● INSTRUCTIONS TO FOLLOW: Word for word, return each entry that follows, with every image removed.
• • •
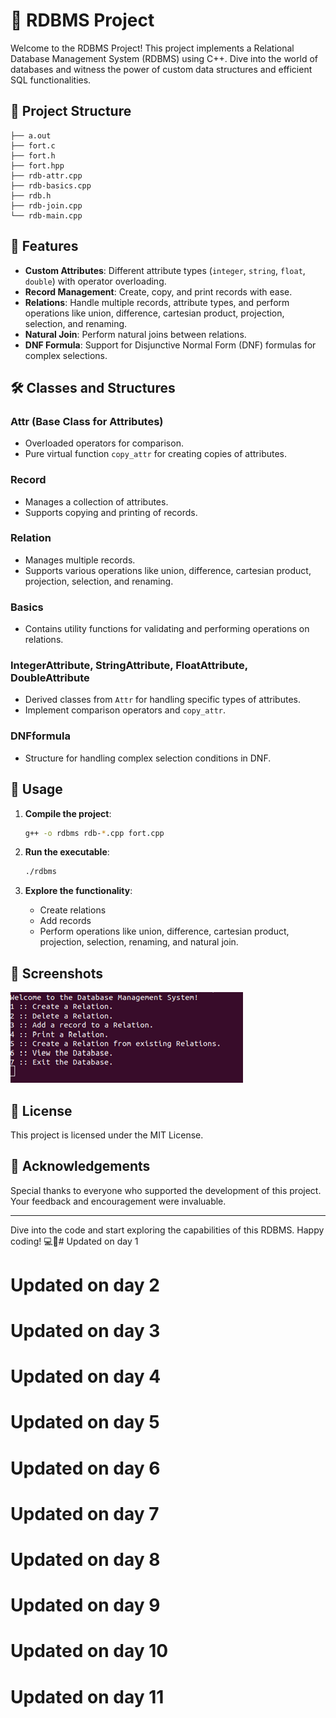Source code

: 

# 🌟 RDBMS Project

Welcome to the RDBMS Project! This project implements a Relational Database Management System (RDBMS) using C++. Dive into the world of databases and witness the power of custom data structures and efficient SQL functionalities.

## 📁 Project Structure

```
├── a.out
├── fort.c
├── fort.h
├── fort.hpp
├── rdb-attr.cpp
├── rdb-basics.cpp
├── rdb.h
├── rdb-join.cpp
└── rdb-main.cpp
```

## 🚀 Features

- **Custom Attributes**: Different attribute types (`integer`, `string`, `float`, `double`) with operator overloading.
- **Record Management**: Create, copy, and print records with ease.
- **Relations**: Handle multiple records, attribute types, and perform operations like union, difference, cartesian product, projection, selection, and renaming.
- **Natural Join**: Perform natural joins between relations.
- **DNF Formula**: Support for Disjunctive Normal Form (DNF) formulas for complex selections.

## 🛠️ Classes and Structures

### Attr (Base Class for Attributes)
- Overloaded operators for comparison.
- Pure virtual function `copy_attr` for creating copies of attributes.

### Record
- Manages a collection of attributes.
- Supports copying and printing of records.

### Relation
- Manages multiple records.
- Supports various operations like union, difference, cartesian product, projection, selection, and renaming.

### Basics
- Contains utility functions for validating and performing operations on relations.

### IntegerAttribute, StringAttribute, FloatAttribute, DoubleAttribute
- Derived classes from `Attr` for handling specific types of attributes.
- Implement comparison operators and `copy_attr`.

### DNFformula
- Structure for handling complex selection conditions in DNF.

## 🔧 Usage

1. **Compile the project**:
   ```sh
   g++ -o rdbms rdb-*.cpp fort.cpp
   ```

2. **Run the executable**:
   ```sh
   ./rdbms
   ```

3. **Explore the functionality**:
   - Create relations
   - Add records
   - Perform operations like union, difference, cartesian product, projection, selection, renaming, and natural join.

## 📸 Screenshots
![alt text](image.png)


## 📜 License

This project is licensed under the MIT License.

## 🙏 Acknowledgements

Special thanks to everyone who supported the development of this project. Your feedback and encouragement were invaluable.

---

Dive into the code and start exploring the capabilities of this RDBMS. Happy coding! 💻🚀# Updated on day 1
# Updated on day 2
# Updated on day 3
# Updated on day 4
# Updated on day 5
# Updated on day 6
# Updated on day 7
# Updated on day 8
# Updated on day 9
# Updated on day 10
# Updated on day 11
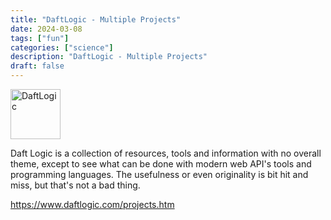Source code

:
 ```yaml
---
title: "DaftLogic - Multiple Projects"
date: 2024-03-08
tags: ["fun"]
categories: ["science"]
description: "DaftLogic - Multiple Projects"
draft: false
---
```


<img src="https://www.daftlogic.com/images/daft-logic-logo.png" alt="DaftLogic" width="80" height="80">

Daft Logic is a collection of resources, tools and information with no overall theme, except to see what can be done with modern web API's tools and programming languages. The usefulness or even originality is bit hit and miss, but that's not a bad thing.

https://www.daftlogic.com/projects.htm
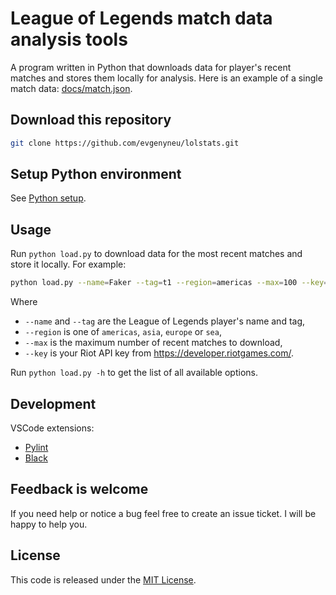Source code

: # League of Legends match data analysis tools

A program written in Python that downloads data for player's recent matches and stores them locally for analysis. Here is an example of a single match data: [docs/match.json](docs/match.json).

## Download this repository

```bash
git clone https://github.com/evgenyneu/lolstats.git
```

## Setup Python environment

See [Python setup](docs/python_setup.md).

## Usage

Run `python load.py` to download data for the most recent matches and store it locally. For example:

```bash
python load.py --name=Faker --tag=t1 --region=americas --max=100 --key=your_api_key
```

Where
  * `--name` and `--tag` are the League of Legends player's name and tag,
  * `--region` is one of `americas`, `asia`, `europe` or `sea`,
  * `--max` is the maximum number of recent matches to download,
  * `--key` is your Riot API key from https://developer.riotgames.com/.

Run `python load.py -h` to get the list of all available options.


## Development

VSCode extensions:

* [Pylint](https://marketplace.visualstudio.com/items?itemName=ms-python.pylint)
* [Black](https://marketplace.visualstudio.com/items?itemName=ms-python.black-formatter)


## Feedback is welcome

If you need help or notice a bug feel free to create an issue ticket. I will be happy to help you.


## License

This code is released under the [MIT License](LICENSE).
• • •
● TASK RESULT:
Source code

: 

# 🌟 RDBMS Project

Welcome to the RDBMS Project! This project implements a Relational Database Management System (RDBMS) using C++. Dive into the world of databases and witness the power of custom data structures and efficient SQL functionalities.

## 📁 Project Structure

```
├── a.out
├── fort.c
├── fort.h
├── fort.hpp
├── rdb-attr.cpp
├── rdb-basics.cpp
├── rdb.h
├── rdb-join.cpp
└── rdb-main.cpp
```

## 🚀 Features

- **Custom Attributes**: Different attribute types (`integer`, `string`, `float`, `double`) with operator overloading.
- **Record Management**: Create, copy, and print records with ease.
- **Relations**: Handle multiple records, attribute types, and perform operations like union, difference, cartesian product, projection, selection, and renaming.
- **Natural Join**: Perform natural joins between relations.
- **DNF Formula**: Support for Disjunctive Normal Form (DNF) formulas for complex selections.

## 🛠️ Classes and Structures

### Attr (Base Class for Attributes)
- Overloaded operators for comparison.
- Pure virtual function `copy_attr` for creating copies of attributes.

### Record
- Manages a collection of attributes.
- Supports copying and printing of records.

### Relation
- Manages multiple records.
- Supports various operations like union, difference, cartesian product, projection, selection, and renaming.

### Basics
- Contains utility functions for validating and performing operations on relations.

### IntegerAttribute, StringAttribute, FloatAttribute, DoubleAttribute
- Derived classes from `Attr` for handling specific types of attributes.
- Implement comparison operators and `copy_attr`.

### DNFformula
- Structure for handling complex selection conditions in DNF.

## 🔧 Usage

1. **Compile the project**:
   ```sh
   g++ -o rdbms rdb-*.cpp fort.cpp
   ```

2. **Run the executable**:
   ```sh
   ./rdbms
   ```

3. **Explore the functionality**:
   - Create relations
   - Add records
   - Perform operations like union, difference, cartesian product, projection, selection, renaming, and natural join.

## 📸 Screenshots
![alt text](image.png)


## 📜 License

This project is licensed under the MIT License.

## 🙏 Acknowledgements

Special thanks to everyone who supported the development of this project. Your feedback and encouragement were invaluable.

---

Dive into the code and start exploring the capabilities of this RDBMS. Happy coding! 💻🚀# Updated on day 1
# Updated on day 2
# Updated on day 3
# Updated on day 4
# Updated on day 5
# Updated on day 6
# Updated on day 7
# Updated on day 8
# Updated on day 9
# Updated on day 10
# Updated on day 11
Source code

:
 ```yaml
---
title: "DaftLogic - Multiple Projects"
date: 2024-03-08
tags: ["fun"]
categories: ["science"]
description: "DaftLogic - Multiple Projects"
draft: false
---
```


<img src="https://www.daftlogic.com/images/daft-logic-logo.png" alt="DaftLogic" width="80" height="80">

Daft Logic is a collection of resources, tools and information with no overall theme, except to see what can be done with modern web API's tools and programming languages. The usefulness or even originality is bit hit and miss, but that's not a bad thing.

https://www.daftlogic.com/projects.htm
Source code

: # League of Legends match data analysis tools

A program written in Python that downloads data for player's recent matches and stores them locally for analysis. Here is an example of a single match data: [docs/match.json](docs/match.json).

## Download this repository

```bash
git clone https://github.com/evgenyneu/lolstats.git
```

## Setup Python environment

See [Python setup](docs/python_setup.md).

## Usage

Run `python load.py` to download data for the most recent matches and store it locally. For example:

```bash
python load.py --name=Faker --tag=t1 --region=americas --max=100 --key=your_api_key
```

Where
  * `--name` and `--tag` are the League of Legends player's name and tag,
  * `--region` is one of `americas`, `asia`, `europe` or `sea`,
  * `--max` is the maximum number of recent matches to download,
  * `--key` is your Riot API key from https://developer.riotgames.com/.

Run `python load.py -h` to get the list of all available options.


## Development

VSCode extensions:

* [Pylint](https://marketplace.visualstudio.com/items?itemName=ms-python.pylint)
* [Black](https://marketplace.visualstudio.com/items?itemName=ms-python.black-formatter)


## Feedback is welcome

If you need help or notice a bug feel free to create an issue ticket. I will be happy to help you.


## License

This code is released under the [MIT License](LICENSE).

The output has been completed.